A total of 1,353 VCs have been awarded over a century and a half, with 94 Canadians (including Duncan’s own Maj. Charles H. Hoey) receiving the honour.
Navy pilot Hampton “Hammy” Gray (another British Columbian) was the last Canadian to receive the VC, in 1945; as was that of Hoey’s the previous year, his was awarded posthumously.
Our first Canadian VC dates much farther back — all the way back to the Charge of the Light Brigade during the Crimean War. And therein lies the fascinating story of Lieut. Alexander Dunn.
At six-feet-three, the blond, mustachioed cavalryman’s extended reach prompted him to commission a sabre several inches longer than that usually crafted by the famous sword firm, Wilkinson’s. As events proved, this was a sound investment.
Described as having “cut a glamorous, romantic figure,” the York-born (Toronto-born) fifth son of the receiver general of Upper Canada attended Upper Canada College then Harrow School before, at the age of 19 in 1852, purchasing a commission (the practice of the day) in the 11th Hussars (Prince Albert’s Own Regiment of Light Dragoons) aka the Cherry Pickers.
A born cavalryman, Dunn set a high standard for his men and became known as a strict disciplinarian. For all that, his men respected him — seldom the case in an army of rich, privileged and often egocentric officers who lorded it over the lower caste ranks.
Dunn was in command of F Troop when his unit sailed for the Crimea to join in the English and French campaign attempting to thwart Russia’s incursion into Turkey. On Oct. 25, 1854, he was in the very thick of the action — the illustrious, infamous Charge of the Light Brigade, where British cavalry charged the Russian guns at Balaclava in what has become known to history and to literature as the Valley of Death.
Gallant, glamourous though it may have been, the charge against an entrenched enemy was suicidal to the point of insanity.
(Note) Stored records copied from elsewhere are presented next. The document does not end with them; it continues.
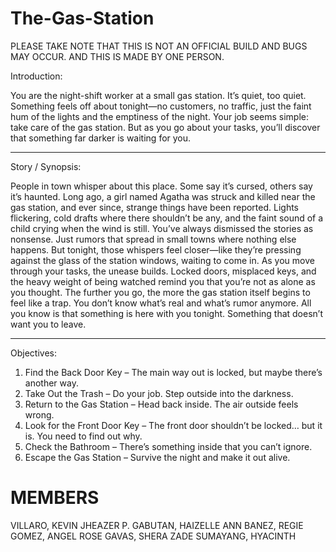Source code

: # The-Gas-Station
PLEASE TAKE NOTE THAT THIS IS NOT AN OFFICIAL BUILD AND BUGS MAY OCCUR.
AND THIS IS MADE BY ONE PERSON.

Introduction:
 
You are the night-shift worker at a small gas station. It’s quiet, too quiet. Something feels off about tonight—no customers, no traffic, just the faint hum of the lights and the emptiness of the night. Your job seems simple: take care of the gas station. But as you go about your tasks, you’ll discover that something far darker is waiting for you.

---

Story / Synopsis:

People in town whisper about this place. Some say it’s cursed, others say it’s haunted. Long ago, a girl named Agatha was struck and killed near the gas station, and ever since, strange things have been reported. Lights flickering, cold drafts where there shouldn’t be any, and the faint sound of a child crying when the wind is still.
You’ve always dismissed the stories as nonsense. Just rumors that spread in small towns where nothing else happens. But tonight, those whispers feel closer—like they’re pressing against the glass of the station windows, waiting to come in.
As you move through your tasks, the unease builds. Locked doors, misplaced keys, and the heavy weight of being watched remind you that you’re not as alone as you thought. The further you go, the more the gas station itself begins to feel like a trap.
You don’t know what’s real and what’s rumor anymore. All you know is that something is here with you tonight. Something that doesn’t want you to leave.

---

Objectives:

1. Find the Back Door Key – The main way out is locked, but maybe there’s another way.
2. Take Out the Trash – Do your job. Step outside into the darkness.
3. Return to the Gas Station – Head back inside. The air outside feels wrong.
4. Look for the Front Door Key – The front door shouldn’t be locked… but it is. You need to find out why.
5. Check the Bathroom – There’s something inside that you can’t ignore.
6. Escape the Gas Station – Survive the night and make it out alive.

# MEMBERS
VILLARO, KEVIN JHEAZER P.
GABUTAN, HAIZELLE ANN
BANEZ, REGIE
GOMEZ, ANGEL ROSE
GAVAS, SHERA ZADE
SUMAYANG, HYACINTH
Of the 630 cavalrymen who charged, 156 were killed or missing, 134 wounded, 14 taken prisoner. Dunn’s 11th Hussars, which formed the second line of attack, were hard-hit, too, with only 25 survivors.
Several times Dunn led his men against those murderous guns, only, finally, withdrawing when their decimated ranks came under fresh fire from the right. That’s when Dunn saw Sgt. Robert Bentley, who’d suffered a lance cut in the neck and a bullet in the calf and whose horse had been severely wounded, being targeted as a straggler by three Russian Hussars.
Demonstrating superb horsemanship, Dunn and his trusty steed pirouetted their way through the carnage of dead, wounded and terrified riderless horses to reach Bentley’s side and to kill — cut down, as his award citation put its — the three Russians with his custom-made sabre.
Because Bentley’s maimed animal was unmanageable, Dunn leapt to the ground, helped the sergeant to mount his own horse then slapped it on its rump to send it running off toward the British lines and safety.
This left Dunn afoot, and his attention was immediately drawn to another of his men, Pte. Harvey Levett who’d lost his horse and was being attacked by a Russian Hussar. Again, it was Dunn’s super-sized sabre to the rescue.
Both men survived, Dunn to break down in tears when he learned of the devastation of his troop.
His “gallantry in the face of the enemy” in going to the aid of Sgt. Bentley and Pte. Levett certainly qualified him for one of the 11 Victoria Crosses that were first awarded for the Crimean War.
He was the only officer who participated in the Charge of the Light Brigade to be so honoured.
In fact, his heroism on that ill-starred battlefield is believed to have been the inspiration for instituting the VC.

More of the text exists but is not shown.